La palabra traducida como «los perdonó» en realidad significa «levantar», como en aliviar la carga del pecado. Algunas traducciones la traducen como «los llevó», lo cual es una posible interpretación. La última frase, «todos los días de la eternidad», podría ser una expresión idiomática que alude al Reino de Di-s.

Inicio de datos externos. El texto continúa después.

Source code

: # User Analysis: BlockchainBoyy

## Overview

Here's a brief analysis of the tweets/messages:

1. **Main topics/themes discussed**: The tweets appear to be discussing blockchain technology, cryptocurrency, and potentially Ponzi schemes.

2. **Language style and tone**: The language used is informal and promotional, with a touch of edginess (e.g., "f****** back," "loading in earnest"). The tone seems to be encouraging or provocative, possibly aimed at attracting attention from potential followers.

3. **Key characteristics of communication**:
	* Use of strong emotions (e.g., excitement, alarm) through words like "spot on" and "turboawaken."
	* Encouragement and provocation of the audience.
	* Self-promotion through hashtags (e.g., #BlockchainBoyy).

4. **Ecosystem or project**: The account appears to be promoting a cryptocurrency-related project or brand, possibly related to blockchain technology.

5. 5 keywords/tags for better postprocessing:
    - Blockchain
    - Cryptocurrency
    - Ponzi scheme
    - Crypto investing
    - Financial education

Shabbat Shalom. Parashá Ki Tavó

Di-s no cambia, porque no lo necesita, ya que es perfecto. No solo es perfecto, sino también santo. Por lo tanto, aunque puede ofrecer gracia al hombre y ser misericordioso, no puede simplemente ignorar el pecado. Muchas veces me han preguntado que, si la muerte del Mesías paga el precio de todos los pecados, entonces ¿por qué Di-s no puede perdonar a cada individuo y permitirle entrar en su Reino? La respuesta es que para recibir el perdón uno debe pedirlo con fe. No responder adecuadamente a la provisión misericordiosa de Di-s hará que uno sea objeto de su juicio. En la porción de la Torá de esta semana leemos sobre una serie de bendiciones y maldiciones. En la sección que trata sobre las maldiciones se lee:

“…y no habrá salvador.” Deuteronomio 28:29

Esta frase aparece al final de una larga lista de aflicciones que HaShem mismo infligirá a Israel si no responden adecuadamente a su palabra. Existe un método de interpretación de las Escrituras llamado «Kal v’jomer», que significa básicamente «si es pequeño, ¡cuánto más será lo grande!». En el contexto de esta sección, este método indicaría que si Di-s castiga a Israel con juicios tan severos y no ofrece solución alguna por no responder a su palabra, ¡cuánto más castigará a las demás naciones y pueblos!

La razón por la que menciono este tema es que cada vez escucho más, tanto de rabinos como del clero cristiano, que solo el bien puede provenir de Di-s. Si bien es cierto que todo lo bueno proviene de HaShem, como dice Santiago en Santiago 1:17, esto no significa que solo cosas buenas puedan venir de Di-s. Existe una creciente tendencia a que la gente no trate con lo que es desagradable o con lo que no le interesa. Ser seguidor del Di-s de Israel significa obedecer sin permitir que consideraciones personales nos lleven a rebelarnos contra la voluntad de HaShem. Lo cual me lleva al verdadero obstáculo para la gente: la cruz.

La cruz simboliza la muerte y el sufrimiento, dos cosas que la mayoría de la gente no desea. Teológicamente, la cruz representa la máxima expresión del choque entre el mundo y HaShem. El mundo odia la cruz porque es el emblema de la convicción. En otras palabras, la cruz manifiesta el hecho de que soy pecador y no pude salvarme a mí mismo; que dependo de su obra de redención.

En la comunidad creyente se observa un alejamiento de la sangre, el sacrificio y el juicio. Estos tres elementos, por supuesto, están relacionados con la cruz. Volviendo a nuestra parashá, leemos:

«Maldito el que no cumple las palabras de esta Torá, para ponerlas en práctica y todo el pueblo dijo amén» (Deuteronomio 27:26).

Dudo que si Moisés apareciera hoy en una reunión de personas religiosas y citara este versículo, muy pocos responderían de esta manera. ¿Por qué? Porque hemos olvidado que la obediencia, mediante la práctica, es la esencia misma de la fidelidad y la respuesta adecuada a la gracia que salva. Sí, la gracia, y solo la gracia, salva, pero quien ha experimentado esta gracia desea cumplir la voluntad de Di-s.

Oremos este Shabat para que Di-s te muestre cómo levantar tu cruz y seguir a Yeshúa.